> _EXERCISE_: Your reply should be made up of every line in the records below that holds the string "dist".

*** Opening SUPPLIED RECORDS ***

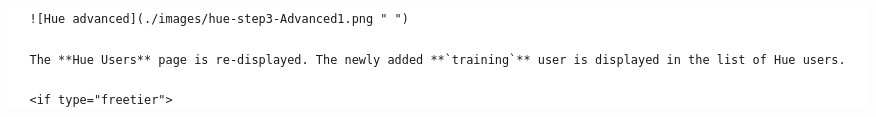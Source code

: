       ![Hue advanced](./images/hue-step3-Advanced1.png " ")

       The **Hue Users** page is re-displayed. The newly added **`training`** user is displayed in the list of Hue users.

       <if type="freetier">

*** Closing SUPPLIED RECORDS ***
*** Opening SUPPLIED RECORDS ***

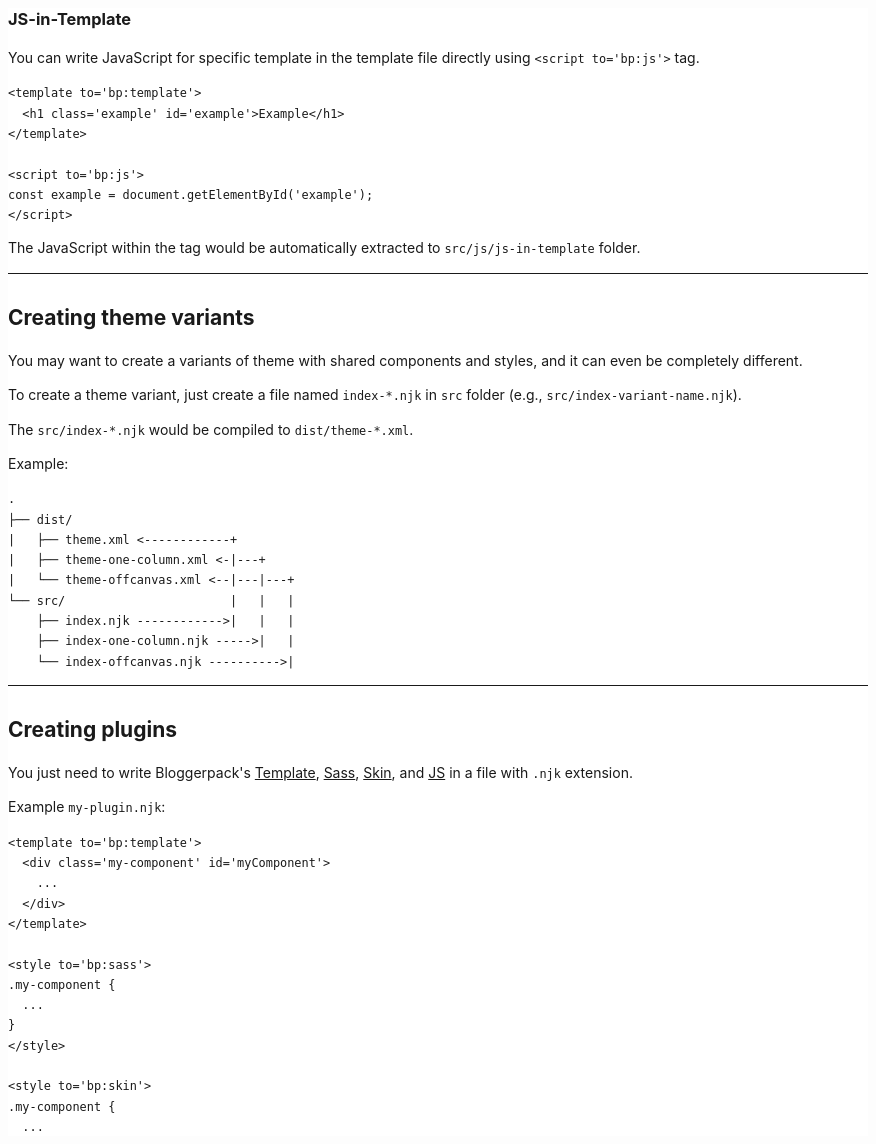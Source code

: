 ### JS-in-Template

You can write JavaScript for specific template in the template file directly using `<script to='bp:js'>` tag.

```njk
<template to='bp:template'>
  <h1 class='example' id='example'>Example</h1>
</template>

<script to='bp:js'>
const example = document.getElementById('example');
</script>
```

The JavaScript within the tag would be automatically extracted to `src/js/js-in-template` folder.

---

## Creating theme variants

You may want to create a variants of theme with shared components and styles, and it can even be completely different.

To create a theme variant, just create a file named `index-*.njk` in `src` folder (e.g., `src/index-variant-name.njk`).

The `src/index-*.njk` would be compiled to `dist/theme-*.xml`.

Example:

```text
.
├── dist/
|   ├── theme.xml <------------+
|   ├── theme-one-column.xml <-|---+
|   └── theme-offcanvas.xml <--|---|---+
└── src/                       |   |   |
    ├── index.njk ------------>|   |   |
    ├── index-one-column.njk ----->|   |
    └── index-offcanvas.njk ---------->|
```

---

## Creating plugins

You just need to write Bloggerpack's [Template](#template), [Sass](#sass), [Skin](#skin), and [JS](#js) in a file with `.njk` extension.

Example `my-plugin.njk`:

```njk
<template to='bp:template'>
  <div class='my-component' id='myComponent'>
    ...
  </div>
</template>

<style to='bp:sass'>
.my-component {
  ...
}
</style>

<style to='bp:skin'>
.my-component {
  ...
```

*** Closing SUPPLIED RECORDS ***

> _SOLUTION TO THIS TASK_:
The `src/index-*.njk` would be compiled to `dist/theme-*.xml`.
├── dist/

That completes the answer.